Hacker News new | ask | show | jobs
by Xk 5449 days ago
Alright; I'm confused.

First they say that they "generate around 1 petabyte of data per second"

Then they say "ATLAS produces up to 320M bytes per second, followed by CMS with 220M Bps. The data from ALICE amounts to 100M Bps and LHCb produces 50M Bps." only that sums up to 690M Bps ... definitely not 1 petabyte per second. (That is, assuming that 1M Bps means 1 million bytes per second, or just under 1 megabytes per second.)

And then, later on, they talk about a different mode in which "more data is produced by the four experiments, about 1.25G Bps in total." which is still not 1 petabyte per second.

What's going on?

3 comments

I used to be the sysadmin for a high energy physics lab as we prepared for the ATLAS experiment to come online. (It was a long wait, following helium explosions and such.) The reason you see so many different numbers is that they cannot possibly record the full flow of information. CERN has a very large buffer that the collision sensor data is fed into initially, which is analyzed in realtime to determine which chunks of data are likely to contain significant information. Those chunks are kept, and the rest are discarded. This bothered a lot of people, since they are probably throwing away interesting scientific data, but they are limited by current storage technology.

Further preliminary analysis is performed on the retained data, broadly categorizing the energy and other characteristics of the collision. That allows individual physics groups around the world to download only the data that is likely to pertain to their specific research, e.g. the Higgs boson, multiple dimensions, etc.

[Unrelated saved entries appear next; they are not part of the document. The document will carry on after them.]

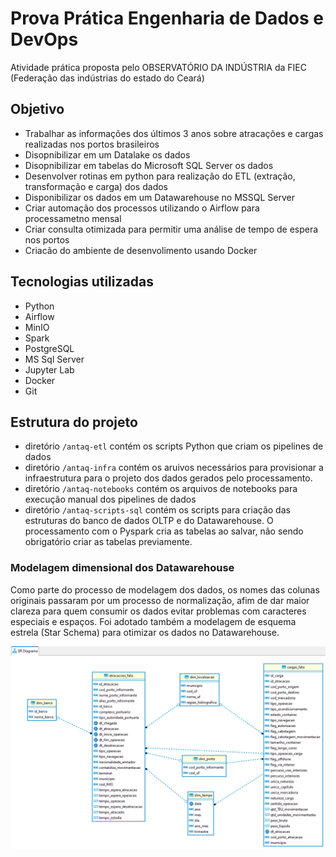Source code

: #  Prova Prática Engenharia de Dados e DevOps

Atividade prática proposta pelo OBSERVATÓRIO DA INDÚSTRIA da FIEC (Federação das indústrias do estado do Ceará)

## Objetivo
* Trabalhar as informações dos últimos 3 anos sobre atracações e cargas realizadas nos portos brasileiros
* Disopnibilizar em um Datalake os dados
* Disopnibilizar em tabelas do Microsoft SQL Server os dados
* Desenvolver rotinas em python para realização do ETL (extração, transformação e carga) dos dados
* Disponibilizar os dados em um Datawarehouse no MSSQL Server
* Criar automação dos processos utilizando o Airflow para processametno mensal
* Criar consulta otimizada para permitir uma análise de tempo de espera nos portos
* Criacão do ambiente de desenvolimento usando Docker


## Tecnologias utilizadas
* Python
* Airflow
* MinIO
* Spark
* PostgreSQL
* MS Sql Server
* Jupyter Lab
* Docker
* Git

## Estrutura do projeto
* diretório <code>/antaq-etl</code> contém os scripts Python que criam os pipelines de dados
* diretório <code>/antaq-infra</code> contém os aruivos necessários para provisionar a infraestrutura para o projeto
dos dados gerados pelo processamento.
* diretório <code>/antaq-notebooks</code> contém os arquivos de notebooks para execução manual dos pipelines de dados
* diretório <code>/antaq-scripts-sql</code> contém os scripts para criação das estruturas do banco de dados OLTP e do 
Datawarehouse. O processamento com o Pyspark cria as tabelas ao salvar, não sendo obrigatório criar as tabelas previamente.

### Modelagem dimensional dos Datawarehouse
Como parte do processo de modelagem dos dados, os nomes das colunas originais passaram por um processo de normalização,
afim de dar maior clareza para quem consumir os dados evitar problemas com caracteres especiais e espaços. 
Foi adotado também a modelagem de esquema estrela (Star Schema) para otimizar os dados no Datawarehouse.

![img.png](img.png)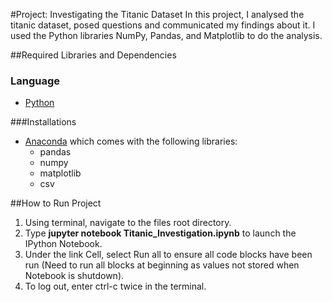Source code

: #Project: Investigating the Titanic Dataset
In this project, I analysed the titanic dataset, posed questions and communicated my findings about it. I used the Python libraries NumPy, Pandas, and Matplotlib to do the analysis.

##Required Libraries and Dependencies
### Language
* [Python][1] 

###Installations
* [Anaconda][2] which comes with the following libraries:
	- pandas
	- numpy
	- matplotlib
	- csv

##How to Run Project
1. Using terminal, navigate to the files root directory.
2. Type **jupyter notebook Titanic_Investigation.ipynb** to launch the IPython Notebook.
3. Under the link Cell, select Run all to ensure all code blocks have been run (Need to run all blocks at beginning as values not stored when Notebook is shutdown).
4. To log out, enter ctrl-c twice in the terminal.

[1]: http://python.org
[2]: https://classroom.udacity.com/courses/ud170/lessons/5430778793/concepts/54140889150923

There was some talk of transferring data via Bittorrent or perhaps a custom protocol involving fountain codes. That never got off the ground. Instead, the Russians were working on a custom peer-to-peer system with a monolithic centralized set of indices, a system which is hopefully working better than it used to.

P.S. - Here's a hummingbird-speed video of building our prototype fileserver node for local physics analysis of ATLAS data [before I learned about electric screwdrivers]: http://www.youtube.com/watch?v=8y6MpPNqxmw

Millions of ADCs running constantly, doing math locally to determine if the signal is over a certain threshold, then higher level triggers, etc... it filters the data a lot.
I assume the smaller data rate is for after the data is filtered.